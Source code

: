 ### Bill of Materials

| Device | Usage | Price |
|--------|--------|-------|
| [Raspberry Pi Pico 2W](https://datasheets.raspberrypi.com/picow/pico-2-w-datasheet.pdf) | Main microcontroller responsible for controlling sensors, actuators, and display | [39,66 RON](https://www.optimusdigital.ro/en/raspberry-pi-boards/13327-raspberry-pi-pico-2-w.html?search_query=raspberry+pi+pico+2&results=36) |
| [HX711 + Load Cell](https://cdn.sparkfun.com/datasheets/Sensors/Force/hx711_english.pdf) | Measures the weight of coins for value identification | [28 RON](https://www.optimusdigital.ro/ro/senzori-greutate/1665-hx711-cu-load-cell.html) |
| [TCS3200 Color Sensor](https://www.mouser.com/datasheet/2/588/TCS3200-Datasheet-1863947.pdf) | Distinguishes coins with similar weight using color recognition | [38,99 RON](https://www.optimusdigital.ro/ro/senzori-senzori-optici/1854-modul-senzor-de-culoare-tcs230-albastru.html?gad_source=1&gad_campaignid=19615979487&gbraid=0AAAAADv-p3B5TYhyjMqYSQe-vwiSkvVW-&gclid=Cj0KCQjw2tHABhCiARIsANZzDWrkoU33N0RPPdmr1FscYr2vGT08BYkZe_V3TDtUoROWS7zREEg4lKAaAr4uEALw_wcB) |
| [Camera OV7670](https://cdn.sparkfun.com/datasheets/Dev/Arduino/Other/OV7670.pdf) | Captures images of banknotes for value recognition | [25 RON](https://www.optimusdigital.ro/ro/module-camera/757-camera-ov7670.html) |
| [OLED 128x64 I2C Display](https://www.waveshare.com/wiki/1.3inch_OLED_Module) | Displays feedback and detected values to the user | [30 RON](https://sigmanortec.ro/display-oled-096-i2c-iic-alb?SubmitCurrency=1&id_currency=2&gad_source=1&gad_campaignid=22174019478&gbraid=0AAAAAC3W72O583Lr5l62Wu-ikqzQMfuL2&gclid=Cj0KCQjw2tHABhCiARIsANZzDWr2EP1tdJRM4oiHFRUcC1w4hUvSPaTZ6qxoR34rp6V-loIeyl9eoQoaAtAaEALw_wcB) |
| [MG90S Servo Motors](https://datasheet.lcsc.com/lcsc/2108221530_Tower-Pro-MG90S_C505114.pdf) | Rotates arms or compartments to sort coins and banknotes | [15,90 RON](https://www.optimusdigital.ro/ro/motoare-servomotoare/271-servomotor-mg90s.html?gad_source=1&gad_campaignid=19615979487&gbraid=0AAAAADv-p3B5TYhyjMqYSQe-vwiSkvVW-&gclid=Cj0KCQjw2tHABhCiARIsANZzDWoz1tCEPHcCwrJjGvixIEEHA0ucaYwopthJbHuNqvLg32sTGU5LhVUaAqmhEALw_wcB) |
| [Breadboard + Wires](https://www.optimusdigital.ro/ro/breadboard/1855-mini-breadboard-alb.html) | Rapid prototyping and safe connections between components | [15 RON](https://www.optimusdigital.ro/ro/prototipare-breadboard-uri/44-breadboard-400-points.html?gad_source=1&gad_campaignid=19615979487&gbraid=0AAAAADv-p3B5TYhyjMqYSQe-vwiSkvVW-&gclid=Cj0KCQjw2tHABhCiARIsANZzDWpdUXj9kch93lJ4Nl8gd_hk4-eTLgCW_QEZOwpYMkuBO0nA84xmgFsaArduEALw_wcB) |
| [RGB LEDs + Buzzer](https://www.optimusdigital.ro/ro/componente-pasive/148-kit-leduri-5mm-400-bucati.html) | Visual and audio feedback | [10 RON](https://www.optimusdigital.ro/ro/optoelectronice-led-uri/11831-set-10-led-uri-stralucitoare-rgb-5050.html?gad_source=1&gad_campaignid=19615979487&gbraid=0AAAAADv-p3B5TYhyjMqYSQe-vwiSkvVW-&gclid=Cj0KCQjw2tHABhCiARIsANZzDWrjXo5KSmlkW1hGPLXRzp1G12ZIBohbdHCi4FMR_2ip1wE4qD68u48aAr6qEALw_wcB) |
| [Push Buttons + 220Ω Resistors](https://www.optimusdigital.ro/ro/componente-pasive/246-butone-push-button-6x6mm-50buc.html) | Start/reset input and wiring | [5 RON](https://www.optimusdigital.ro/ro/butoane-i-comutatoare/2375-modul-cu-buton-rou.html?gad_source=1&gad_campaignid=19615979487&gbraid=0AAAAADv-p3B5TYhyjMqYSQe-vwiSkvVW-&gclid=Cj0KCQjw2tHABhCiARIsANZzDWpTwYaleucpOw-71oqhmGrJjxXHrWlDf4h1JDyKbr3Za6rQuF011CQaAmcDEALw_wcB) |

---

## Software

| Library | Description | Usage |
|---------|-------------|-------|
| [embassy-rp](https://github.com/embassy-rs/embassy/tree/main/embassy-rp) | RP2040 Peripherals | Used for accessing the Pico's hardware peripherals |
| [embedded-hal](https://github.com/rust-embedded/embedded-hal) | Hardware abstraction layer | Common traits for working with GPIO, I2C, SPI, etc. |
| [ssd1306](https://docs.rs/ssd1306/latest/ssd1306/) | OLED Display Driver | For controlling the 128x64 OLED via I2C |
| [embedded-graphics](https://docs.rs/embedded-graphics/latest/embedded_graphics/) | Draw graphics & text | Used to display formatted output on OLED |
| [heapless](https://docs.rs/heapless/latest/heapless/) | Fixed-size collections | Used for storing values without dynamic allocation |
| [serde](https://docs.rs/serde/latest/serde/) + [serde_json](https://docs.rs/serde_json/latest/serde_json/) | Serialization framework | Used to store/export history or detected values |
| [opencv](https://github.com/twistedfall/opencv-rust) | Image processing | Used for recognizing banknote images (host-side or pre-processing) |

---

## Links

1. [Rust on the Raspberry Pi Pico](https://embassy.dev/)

+ + +

▶ _Task directions_: Pick each line holding the word "Raspberry" out of the listing.

▶ _Response area_:
| [Raspberry Pi Pico 2W](https://datasheets.raspberrypi.com/picow/pico-2-w-datasheet.pdf) | Main microcontroller responsible for controlling sensors, actuators, and display | [39,66 RON](https://www.optimusdigital.ro/en/raspberry-pi-boards/13327-raspberry-pi-pico-2-w.html?search_query=raspberry+pi+pico+2&results=36) |
1. [Rust on the Raspberry Pi Pico](https://embassy.dev/)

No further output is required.